Do not forget to remove any constricting tourniquet used to obtain a bloodless field. This may lead to ischemic autoamputation.
Discussion
The fingertip, the most distal portion of the hand, is the most susceptible to injury and thus the most often injured part. Treating small- and medium-sized fingertip amputations without grafting is appropriate in most cases. Allowing repair by wound contracture may leave the patient with as good a result and likely better sensation, without the discomfort or minor disfigurement of a split-thickness graft. This open technique is not recommended for wounds greater than 1 cm, because healing time will exceed 3 to 4 weeks, and it will significantly delay return to work. A potential complication of this technique includes loss of volume and fingertip pulp.

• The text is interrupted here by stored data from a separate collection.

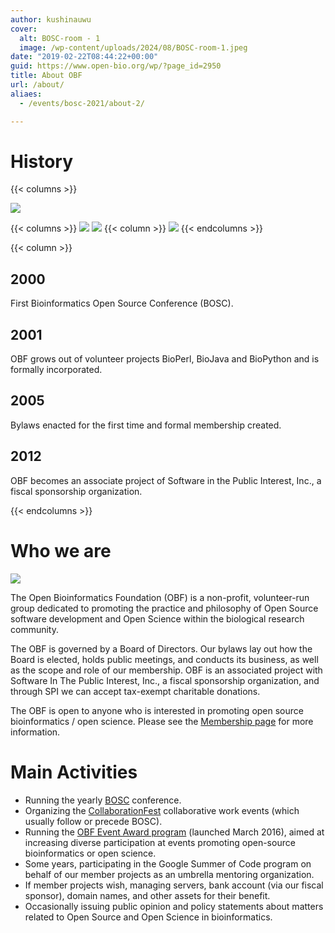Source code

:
 ```yaml
---
author: kushinauwu
cover:
  alt: BOSC-room - 1
  image: /wp-content/uploads/2024/08/BOSC-room-1.jpeg
date: "2019-02-22T08:44:22+00:00"
guid: https://www.open-bio.org/wp/?page_id=2950
title: About OBF
url: /about/
aliaes:
  - /events/bosc-2021/about-2/

---
```

# History

{{< columns >}}

![](/wp-content/uploads/2019/02/pear-transparent.png)

{{< columns >}}
![](/wp-content/uploads/2019/02/bioperl.jpg)
![](/wp-content/uploads/2019/02/biojava-1.jpg)
{{< column >}}
![](/wp-content/uploads/2019/02/biopython.png)
{{< endcolumns >}}

{{< column >}}
## 2000

First Bioinformatics Open Source Conference (BOSC).

## 2001

OBF grows out of volunteer projects BioPerl, BioJava and BioPython and is formally incorporated.

## 2005

Bylaws enacted for the first time and formal membership created.

## 2012

OBF becomes an associate project of Software in the Public Interest, Inc., a fiscal sponsorship organization.

{{< endcolumns >}}
# Who we are


![](/wp-content/uploads/2019/02/attendees_stairs-1024x683.jpg)

The Open Bioinformatics Foundation (OBF) is a non-profit, volunteer-run group dedicated to promoting the practice and philosophy of Open Source software development and Open Science within the biological research community.

The OBF is governed by a Board of Directors. Our bylaws lay out how the Board is elected, holds public meetings, and conducts its business, as well as the scope and role of our membership. OBF is an associated project with Software In The Public Interest, Inc., a fiscal sponsorship organization, and through SPI we can accept tax-exempt charitable donations.

The OBF is open to anyone who is interested in promoting open source bioinformatics / open science. Please see the [Membership page](/membership/) for more information.

# Main Activities

- Running the yearly [BOSC](events/bosc/) conference.
- Organizing the [CollaborationFest](/events/bosc/collaborationfest/) collaborative work events (which usually follow or precede BOSC).
- Running the [OBF Event Award program](/event-awards/) (launched March 2016), aimed at increasing diverse participation at events promoting open-source bioinformatics or open science.
- Some years, participating in the Google Summer of Code program on behalf of our member projects as an umbrella mentoring organization.
- If member projects wish, managing servers, bank account (via our fiscal sponsor), domain names, and other assets for their benefit.
- Occasionally issuing public opinion and policy statements about matters related to Open Source and Open Science in bioinformatics.
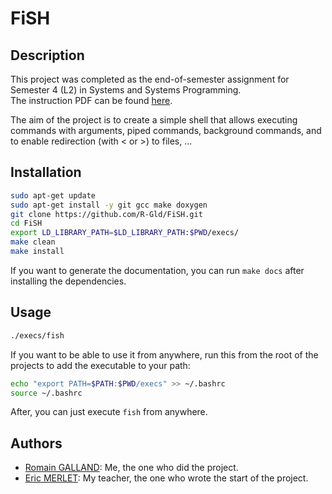# FiSH

## Description

This project was completed as the end-of-semester assignment for Semester 4 (L2) in Systems and Systems Programming. <br>
The instruction PDF can be found [here](https://github.com/R-Gld/FiSH/blob/master/projet-fish.pdf).

The aim of the project is to create a simple shell that allows executing commands with arguments, piped commands, background commands, and to enable redirection (with < or >) to files, ...

## Installation

```bash
sudo apt-get update
sudo apt-get install -y git gcc make doxygen
git clone https://github.com/R-Gld/FiSH.git
cd FiSH
export LD_LIBRARY_PATH=$LD_LIBRARY_PATH:$PWD/execs/
make clean
make install
```

If you want to generate the documentation, you can run `make docs` after installing the dependencies.

## Usage

```bash
./execs/fish
```

If you want to be able to use it from anywhere, run this from the root of the projects to add the executable to your path:
```bash
echo "export PATH=$PATH:$PWD/execs" >> ~/.bashrc
source ~/.bashrc
```

After, you can just execute `fish` from anywhere.

## Authors

 - [Romain GALLAND](https://github.com/R-Gld): Me, the one who did the project.
 - [Eric MERLET](): My teacher, the one who wrote the start of the project.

Skin grafting may allow the patient more use of his or her finger and less sensitivity at the injury site. This technique should only be undertaken by experienced providers after discussion with a hand specialist. The full-thickness graft will give an early tough cover that is insensitive but is more durable and has a more normal appearance. Unlike the full-thickness graft, a thin split-thickness graft will allow wound contracture and thereby allow skin with normal sensitivity to be drawn over the end of the finger, resulting in a smaller defect.
The nature of the wound, the preferences of the follow-up physician, and the special occupational and emotional needs of the patient should determine the technique followed. Explain the options to the patient, who can help decide the course of action.